INSTRUCTIONS FOR THE TASK → Using the records below, locate all lines containing "koji" and return them.

DATA TO USE →
————————

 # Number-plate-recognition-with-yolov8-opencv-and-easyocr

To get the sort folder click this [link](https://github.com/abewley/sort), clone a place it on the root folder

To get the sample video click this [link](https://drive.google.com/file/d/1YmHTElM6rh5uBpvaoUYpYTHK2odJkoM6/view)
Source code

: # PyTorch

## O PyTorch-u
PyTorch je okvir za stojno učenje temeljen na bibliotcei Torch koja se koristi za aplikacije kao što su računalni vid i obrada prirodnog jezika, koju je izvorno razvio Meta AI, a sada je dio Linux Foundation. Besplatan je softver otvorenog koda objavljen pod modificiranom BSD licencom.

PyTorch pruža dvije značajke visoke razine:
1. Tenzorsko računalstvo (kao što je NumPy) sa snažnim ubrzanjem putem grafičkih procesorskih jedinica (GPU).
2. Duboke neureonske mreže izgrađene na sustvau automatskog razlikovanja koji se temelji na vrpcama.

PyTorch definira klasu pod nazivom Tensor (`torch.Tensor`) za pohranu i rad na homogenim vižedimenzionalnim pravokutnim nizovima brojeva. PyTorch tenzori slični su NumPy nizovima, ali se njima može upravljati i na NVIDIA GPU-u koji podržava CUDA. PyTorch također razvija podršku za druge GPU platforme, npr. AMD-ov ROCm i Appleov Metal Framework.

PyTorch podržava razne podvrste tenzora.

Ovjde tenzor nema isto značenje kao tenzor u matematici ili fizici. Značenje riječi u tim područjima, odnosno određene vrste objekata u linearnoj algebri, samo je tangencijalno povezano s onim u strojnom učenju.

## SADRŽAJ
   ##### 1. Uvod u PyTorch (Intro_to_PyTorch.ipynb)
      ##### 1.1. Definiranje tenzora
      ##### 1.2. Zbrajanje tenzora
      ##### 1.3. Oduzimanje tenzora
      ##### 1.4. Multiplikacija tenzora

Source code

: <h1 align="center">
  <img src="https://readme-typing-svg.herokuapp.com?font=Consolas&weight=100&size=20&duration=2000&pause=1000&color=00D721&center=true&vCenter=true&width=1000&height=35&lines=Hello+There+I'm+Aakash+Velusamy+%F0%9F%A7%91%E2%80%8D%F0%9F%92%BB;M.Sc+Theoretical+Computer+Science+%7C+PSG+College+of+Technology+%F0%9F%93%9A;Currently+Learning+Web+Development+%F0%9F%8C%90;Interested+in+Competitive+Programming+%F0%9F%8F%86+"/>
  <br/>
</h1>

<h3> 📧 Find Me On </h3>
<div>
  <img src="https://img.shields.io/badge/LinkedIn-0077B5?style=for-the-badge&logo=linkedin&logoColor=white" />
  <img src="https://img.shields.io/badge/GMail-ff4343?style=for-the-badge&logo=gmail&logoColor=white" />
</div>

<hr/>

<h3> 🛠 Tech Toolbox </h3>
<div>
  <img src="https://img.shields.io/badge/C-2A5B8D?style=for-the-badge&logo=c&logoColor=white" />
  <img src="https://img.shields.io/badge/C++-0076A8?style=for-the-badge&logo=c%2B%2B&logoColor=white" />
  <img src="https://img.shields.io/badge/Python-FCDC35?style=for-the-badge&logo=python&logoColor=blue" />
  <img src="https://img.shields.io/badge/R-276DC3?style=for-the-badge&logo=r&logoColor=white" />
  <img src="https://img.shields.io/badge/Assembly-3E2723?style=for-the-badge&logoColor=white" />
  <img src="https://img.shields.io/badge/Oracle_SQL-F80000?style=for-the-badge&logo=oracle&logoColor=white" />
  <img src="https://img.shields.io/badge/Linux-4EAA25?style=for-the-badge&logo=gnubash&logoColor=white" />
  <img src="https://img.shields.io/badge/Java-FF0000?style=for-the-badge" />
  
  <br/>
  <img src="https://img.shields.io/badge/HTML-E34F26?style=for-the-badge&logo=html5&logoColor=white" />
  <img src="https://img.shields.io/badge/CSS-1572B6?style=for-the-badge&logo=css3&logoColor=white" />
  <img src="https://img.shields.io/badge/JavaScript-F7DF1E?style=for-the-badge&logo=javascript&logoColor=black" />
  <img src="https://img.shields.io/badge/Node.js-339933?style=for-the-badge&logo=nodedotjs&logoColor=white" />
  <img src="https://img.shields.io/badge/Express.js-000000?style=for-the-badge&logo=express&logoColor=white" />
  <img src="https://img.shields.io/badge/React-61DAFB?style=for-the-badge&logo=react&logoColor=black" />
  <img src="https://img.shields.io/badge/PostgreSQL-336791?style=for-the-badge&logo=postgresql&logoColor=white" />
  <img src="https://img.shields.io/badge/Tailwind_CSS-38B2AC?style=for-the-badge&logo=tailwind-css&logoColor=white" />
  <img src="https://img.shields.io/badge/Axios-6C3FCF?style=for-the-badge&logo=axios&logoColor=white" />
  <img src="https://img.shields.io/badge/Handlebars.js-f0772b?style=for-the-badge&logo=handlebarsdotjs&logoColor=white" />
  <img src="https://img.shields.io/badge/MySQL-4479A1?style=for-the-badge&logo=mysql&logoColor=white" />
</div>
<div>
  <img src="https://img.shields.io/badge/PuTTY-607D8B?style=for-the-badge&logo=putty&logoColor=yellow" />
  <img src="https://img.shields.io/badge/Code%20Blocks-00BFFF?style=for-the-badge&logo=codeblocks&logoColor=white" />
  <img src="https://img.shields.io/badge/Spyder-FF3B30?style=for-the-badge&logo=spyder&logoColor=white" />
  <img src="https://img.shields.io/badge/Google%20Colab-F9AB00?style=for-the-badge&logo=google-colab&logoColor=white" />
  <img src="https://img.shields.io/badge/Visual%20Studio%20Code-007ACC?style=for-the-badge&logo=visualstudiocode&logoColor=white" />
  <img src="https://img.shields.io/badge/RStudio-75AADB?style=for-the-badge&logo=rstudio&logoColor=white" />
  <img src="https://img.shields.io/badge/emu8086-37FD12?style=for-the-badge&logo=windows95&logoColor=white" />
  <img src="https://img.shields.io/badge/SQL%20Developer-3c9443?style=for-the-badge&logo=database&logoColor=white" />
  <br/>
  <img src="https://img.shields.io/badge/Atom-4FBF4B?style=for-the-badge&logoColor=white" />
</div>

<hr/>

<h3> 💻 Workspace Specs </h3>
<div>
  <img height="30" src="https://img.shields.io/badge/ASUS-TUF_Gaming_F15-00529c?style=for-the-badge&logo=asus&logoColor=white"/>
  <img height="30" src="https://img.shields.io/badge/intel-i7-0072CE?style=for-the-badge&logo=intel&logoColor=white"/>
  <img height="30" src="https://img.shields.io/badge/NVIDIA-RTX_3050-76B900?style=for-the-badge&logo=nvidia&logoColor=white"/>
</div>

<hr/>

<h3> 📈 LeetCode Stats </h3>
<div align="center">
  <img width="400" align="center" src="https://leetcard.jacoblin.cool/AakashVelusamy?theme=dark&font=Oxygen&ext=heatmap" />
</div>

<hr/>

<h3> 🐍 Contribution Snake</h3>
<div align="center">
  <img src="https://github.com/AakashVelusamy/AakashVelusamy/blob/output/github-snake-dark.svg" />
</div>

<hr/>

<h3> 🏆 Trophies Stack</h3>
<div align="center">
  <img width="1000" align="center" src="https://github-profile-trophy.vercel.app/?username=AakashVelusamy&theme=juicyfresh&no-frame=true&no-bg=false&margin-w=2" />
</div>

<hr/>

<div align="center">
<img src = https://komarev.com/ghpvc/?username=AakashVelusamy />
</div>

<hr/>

————————

TASK OUTPUT →
2. Duboke neureonske mreže izgrađene na sustvau automatskog razlikovanja koji se temelji na vrpcama.
PyTorch definira klasu pod nazivom Tensor (`torch.Tensor`) za pohranu i rad na homogenim vižedimenzionalnim pravokutnim nizovima brojeva. PyTorch tenzori slični su NumPy nizovima, ali se njima može upravljati i na NVIDIA GPU-u koji podržava CUDA. PyTorch također razvija podršku za druge GPU platforme, npr. AMD-ov ROCm i Appleov Metal Framework.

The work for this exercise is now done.